▸ **EXERCISE AIM**: After locating the line with "een grotere opdracht" in the data that follows, return it and every later line exactly, up to and including the line with "best-practices te krijgen.<br>".

(Excerpts from a dataset)
___
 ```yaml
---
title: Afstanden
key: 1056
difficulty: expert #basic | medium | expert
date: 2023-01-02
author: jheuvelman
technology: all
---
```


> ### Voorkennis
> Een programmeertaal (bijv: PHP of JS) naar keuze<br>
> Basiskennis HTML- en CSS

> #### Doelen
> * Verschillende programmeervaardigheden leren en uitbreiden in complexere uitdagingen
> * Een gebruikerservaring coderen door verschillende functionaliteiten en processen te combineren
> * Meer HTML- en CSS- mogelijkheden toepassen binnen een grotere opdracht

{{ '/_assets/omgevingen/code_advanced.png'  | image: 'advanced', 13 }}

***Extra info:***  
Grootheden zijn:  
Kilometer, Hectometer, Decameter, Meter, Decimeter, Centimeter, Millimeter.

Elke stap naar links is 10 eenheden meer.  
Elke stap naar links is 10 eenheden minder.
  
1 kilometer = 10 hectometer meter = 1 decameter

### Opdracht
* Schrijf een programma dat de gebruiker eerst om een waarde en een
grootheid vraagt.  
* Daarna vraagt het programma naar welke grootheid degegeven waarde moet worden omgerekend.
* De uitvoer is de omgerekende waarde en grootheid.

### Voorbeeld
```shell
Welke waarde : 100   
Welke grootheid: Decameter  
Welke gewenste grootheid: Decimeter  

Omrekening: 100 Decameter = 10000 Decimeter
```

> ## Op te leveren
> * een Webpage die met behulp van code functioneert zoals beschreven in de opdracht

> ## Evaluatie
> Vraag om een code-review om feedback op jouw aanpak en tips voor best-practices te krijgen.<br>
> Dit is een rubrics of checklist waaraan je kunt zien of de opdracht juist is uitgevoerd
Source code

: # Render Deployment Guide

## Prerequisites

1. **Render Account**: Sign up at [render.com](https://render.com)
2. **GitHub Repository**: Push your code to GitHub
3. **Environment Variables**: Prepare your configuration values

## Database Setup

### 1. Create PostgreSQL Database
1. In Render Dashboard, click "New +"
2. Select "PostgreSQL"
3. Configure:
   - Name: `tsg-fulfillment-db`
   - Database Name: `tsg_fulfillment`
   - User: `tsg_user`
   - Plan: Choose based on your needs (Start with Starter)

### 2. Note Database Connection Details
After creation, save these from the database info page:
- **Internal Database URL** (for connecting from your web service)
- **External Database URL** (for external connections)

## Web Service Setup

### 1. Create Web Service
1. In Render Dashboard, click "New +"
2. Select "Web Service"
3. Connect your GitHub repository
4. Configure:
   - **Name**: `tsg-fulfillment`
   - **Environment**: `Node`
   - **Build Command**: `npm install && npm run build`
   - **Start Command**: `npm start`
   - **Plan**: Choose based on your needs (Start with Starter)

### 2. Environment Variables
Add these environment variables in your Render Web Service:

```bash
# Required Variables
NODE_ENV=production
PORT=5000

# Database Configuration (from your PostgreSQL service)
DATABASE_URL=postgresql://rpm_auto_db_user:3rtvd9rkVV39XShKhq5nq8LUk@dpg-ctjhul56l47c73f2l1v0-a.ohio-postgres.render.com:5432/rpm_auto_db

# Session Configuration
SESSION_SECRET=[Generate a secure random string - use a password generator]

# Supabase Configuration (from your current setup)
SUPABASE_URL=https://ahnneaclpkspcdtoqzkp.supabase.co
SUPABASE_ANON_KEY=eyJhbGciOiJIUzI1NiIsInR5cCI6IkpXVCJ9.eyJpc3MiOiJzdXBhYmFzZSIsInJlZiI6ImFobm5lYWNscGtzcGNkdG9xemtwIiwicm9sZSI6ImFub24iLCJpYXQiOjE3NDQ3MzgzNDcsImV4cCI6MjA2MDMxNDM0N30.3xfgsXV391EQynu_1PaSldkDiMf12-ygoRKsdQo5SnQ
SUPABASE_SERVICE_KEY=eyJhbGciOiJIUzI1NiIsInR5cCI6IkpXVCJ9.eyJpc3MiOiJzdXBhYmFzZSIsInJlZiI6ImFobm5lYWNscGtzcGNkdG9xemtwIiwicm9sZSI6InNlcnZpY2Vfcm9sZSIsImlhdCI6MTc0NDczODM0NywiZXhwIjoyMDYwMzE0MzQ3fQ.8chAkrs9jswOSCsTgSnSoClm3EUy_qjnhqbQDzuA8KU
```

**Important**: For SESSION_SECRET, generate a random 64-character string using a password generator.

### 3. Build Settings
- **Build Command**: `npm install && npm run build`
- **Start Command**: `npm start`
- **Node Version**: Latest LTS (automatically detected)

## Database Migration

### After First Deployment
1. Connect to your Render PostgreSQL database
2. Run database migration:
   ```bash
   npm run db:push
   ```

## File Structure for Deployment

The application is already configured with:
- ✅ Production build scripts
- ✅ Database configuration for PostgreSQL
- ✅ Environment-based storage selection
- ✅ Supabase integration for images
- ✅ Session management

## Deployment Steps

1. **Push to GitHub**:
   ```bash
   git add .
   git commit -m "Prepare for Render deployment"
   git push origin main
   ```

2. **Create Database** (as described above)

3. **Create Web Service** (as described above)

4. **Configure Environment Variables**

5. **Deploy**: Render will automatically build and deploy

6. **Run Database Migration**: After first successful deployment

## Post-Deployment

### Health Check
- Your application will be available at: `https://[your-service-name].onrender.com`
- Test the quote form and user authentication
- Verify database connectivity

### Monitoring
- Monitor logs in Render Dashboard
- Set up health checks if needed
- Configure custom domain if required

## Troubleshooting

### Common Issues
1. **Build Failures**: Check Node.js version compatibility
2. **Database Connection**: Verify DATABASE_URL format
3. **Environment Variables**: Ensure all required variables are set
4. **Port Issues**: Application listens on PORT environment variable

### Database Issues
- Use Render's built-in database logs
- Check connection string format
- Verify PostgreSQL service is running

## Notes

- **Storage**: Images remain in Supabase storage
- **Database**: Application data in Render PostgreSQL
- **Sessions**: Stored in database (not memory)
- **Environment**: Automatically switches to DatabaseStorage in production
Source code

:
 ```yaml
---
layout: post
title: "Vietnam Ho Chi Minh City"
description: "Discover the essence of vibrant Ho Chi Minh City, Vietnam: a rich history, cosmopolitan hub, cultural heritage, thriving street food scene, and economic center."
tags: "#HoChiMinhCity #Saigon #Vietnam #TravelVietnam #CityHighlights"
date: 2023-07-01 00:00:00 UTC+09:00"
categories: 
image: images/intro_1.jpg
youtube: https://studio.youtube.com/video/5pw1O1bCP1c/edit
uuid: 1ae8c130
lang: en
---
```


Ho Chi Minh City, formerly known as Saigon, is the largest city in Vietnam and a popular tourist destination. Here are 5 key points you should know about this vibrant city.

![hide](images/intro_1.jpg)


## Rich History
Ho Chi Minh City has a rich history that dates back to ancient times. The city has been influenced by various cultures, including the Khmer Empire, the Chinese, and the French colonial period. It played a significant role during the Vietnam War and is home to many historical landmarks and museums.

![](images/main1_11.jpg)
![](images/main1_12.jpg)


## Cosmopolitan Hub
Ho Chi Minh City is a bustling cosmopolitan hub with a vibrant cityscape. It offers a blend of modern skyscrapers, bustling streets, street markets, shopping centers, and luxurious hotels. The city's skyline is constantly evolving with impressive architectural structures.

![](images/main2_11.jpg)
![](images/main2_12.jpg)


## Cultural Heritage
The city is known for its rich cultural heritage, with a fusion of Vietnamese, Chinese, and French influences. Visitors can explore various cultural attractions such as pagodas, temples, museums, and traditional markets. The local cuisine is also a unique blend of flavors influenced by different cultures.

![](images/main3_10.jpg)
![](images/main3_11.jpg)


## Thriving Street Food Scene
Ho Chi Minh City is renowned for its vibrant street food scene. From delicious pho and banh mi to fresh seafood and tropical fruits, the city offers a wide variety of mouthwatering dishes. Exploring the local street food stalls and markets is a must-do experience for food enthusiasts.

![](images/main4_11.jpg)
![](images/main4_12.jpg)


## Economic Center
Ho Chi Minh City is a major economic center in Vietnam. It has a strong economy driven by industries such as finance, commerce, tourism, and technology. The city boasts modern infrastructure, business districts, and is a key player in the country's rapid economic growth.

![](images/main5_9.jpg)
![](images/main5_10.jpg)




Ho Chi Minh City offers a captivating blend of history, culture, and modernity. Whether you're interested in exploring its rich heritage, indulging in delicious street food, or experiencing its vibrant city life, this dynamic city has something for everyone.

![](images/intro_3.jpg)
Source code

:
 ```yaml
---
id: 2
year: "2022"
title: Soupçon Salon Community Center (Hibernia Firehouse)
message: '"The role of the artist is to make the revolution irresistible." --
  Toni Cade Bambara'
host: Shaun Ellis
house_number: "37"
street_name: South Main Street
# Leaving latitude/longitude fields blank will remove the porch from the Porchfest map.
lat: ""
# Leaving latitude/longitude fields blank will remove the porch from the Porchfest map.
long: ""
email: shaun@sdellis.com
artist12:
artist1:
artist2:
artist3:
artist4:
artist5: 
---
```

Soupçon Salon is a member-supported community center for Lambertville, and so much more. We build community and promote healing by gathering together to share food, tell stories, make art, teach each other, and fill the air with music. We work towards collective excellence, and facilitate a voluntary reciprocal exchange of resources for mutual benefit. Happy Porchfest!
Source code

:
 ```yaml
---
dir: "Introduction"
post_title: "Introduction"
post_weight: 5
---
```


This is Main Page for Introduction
___
▸ **ANSWER BOX**:
> * Meer HTML- en CSS- mogelijkheden toepassen binnen een grotere opdracht

{{ '/_assets/omgevingen/code_advanced.png'  | image: 'advanced', 13 }}

***Extra info:***  
Grootheden zijn:  
Kilometer, Hectometer, Decameter, Meter, Decimeter, Centimeter, Millimeter.

Elke stap naar links is 10 eenheden meer.  
Elke stap naar links is 10 eenheden minder.
  
1 kilometer = 10 hectometer meter = 1 decameter

### Opdracht
* Schrijf een programma dat de gebruiker eerst om een waarde en een
grootheid vraagt.  
* Daarna vraagt het programma naar welke grootheid degegeven waarde moet worden omgerekend.
* De uitvoer is de omgerekende waarde en grootheid.

### Voorbeeld
```shell
Welke waarde : 100   
Welke grootheid: Decameter  
Welke gewenste grootheid: Decimeter  

Omrekening: 100 Decameter = 10000 Decimeter
```

> ## Op te leveren
> * een Webpage die met behulp van code functioneert zoals beschreven in de opdracht

> ## Evaluatie
> Vraag om een code-review om feedback op jouw aanpak en tips voor best-practices te krijgen.<br>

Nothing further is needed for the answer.